Those aged 50-years-old and over who voted for Brexit, are “looking forward” to “fewer terrorist attacks,” a rise in their pension pot value, as well as the “cost of living falling.”
That’s according to research by Atomik Research, on behalf of financial services company SunLife, which surveyed 1,000 people over 50 on 4 March this year.
The group found that, of the 53% of respondents who voted to leave the European Union in 2016, 87% would vote the same again, while 7.2% would now vote remain and the rest wouldn’t vote. Of the 42% that voted remain, 82% still would while 16% would now vote to leave the bloc.
It’s important to understand what the over-50s bracket think about Brexit because this age group were responsible for pushing the referendum vote in favour of the UK leaving the EU.
Out of those that would still vote for Brexit, the survey gave an interesting glimpse into what they think will happen after the UK severs ties with the EU. When asked about what they “are looking forward to post-Brexit.” In order, they voted:
- Saving the EU membership fee
- Fewer terrorist attacks
- Cost of living falling
- Pension values rising
Over-50s Brexiteers said the thing they are most looking forward to in a post-Brexit Britain is sovereignty — 59% put this in their top 5 and 29% said it was the thing they were looking forward to the most.
This is a sharp contrast to what those who voted for Remain said in the survey. Over 55% of those over-50s said “there will be nothing to look forward to when Britain leaves the EU,” but of the 45% who said they thought there would be positives, the thing most were looking forward to was the cost of living falling.
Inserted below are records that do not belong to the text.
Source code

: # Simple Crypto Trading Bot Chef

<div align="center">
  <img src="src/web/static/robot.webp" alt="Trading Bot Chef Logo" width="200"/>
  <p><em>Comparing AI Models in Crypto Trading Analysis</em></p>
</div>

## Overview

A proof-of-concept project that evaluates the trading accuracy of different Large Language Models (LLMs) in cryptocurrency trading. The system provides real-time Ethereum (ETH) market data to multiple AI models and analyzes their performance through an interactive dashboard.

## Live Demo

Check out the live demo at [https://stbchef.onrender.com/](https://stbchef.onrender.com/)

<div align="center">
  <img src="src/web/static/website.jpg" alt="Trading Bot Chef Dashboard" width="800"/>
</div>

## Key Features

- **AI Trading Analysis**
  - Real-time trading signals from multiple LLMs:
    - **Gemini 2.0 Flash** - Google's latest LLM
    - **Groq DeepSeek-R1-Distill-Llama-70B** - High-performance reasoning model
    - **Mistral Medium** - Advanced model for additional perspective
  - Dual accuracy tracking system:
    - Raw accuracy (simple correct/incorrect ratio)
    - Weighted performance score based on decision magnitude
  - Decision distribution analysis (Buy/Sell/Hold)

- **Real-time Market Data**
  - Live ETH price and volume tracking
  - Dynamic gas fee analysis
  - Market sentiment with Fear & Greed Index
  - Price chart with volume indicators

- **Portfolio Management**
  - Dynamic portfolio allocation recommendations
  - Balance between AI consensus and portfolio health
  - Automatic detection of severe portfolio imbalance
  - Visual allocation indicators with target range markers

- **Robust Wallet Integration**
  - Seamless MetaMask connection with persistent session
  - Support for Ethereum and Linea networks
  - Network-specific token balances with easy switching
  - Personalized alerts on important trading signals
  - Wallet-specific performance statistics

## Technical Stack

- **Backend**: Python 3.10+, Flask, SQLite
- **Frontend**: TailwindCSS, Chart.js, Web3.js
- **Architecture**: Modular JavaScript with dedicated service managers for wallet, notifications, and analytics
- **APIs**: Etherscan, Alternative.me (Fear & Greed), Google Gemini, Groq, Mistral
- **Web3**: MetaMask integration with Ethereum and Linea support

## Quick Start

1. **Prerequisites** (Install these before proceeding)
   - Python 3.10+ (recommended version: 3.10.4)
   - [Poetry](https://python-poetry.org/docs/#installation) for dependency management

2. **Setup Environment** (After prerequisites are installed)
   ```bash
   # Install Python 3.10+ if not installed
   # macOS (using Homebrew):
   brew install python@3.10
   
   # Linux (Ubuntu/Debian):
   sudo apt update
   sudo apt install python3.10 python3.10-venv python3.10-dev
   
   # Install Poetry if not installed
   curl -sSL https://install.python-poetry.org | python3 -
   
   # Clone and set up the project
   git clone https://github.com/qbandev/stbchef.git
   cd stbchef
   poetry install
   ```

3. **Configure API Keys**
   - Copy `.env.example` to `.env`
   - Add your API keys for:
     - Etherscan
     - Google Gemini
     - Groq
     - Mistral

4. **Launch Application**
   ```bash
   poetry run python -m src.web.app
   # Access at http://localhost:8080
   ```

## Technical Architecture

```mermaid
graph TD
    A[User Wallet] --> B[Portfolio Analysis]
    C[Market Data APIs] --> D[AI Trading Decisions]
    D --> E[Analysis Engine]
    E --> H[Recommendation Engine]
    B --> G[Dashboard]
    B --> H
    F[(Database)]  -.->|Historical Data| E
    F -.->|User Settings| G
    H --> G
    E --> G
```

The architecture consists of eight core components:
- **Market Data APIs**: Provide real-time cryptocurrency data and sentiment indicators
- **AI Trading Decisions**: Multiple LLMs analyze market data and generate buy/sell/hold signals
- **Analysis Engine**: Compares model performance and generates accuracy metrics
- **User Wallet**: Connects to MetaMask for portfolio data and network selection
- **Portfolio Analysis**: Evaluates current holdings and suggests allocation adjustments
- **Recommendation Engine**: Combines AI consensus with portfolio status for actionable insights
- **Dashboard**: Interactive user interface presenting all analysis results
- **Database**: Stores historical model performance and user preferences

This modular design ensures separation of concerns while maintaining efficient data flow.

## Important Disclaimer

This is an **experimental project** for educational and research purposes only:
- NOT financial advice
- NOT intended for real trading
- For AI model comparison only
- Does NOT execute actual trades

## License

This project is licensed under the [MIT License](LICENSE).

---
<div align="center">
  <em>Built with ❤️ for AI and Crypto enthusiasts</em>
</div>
While Brexit would bring about greater sovereignty for Britain, there is little evidence published that Brexit would make the cost of living fall or that pension values would rise. For example, the paper Will Brexit Raise the Cost of Living?, published by the National Institute Economic Review, said that the cost of living would actually rise for households due to the rise in costs for getting goods to the UK — such as food — which would impact the shopping basket bill. Economists also warn that Brexit would affect wages, output, and inflation.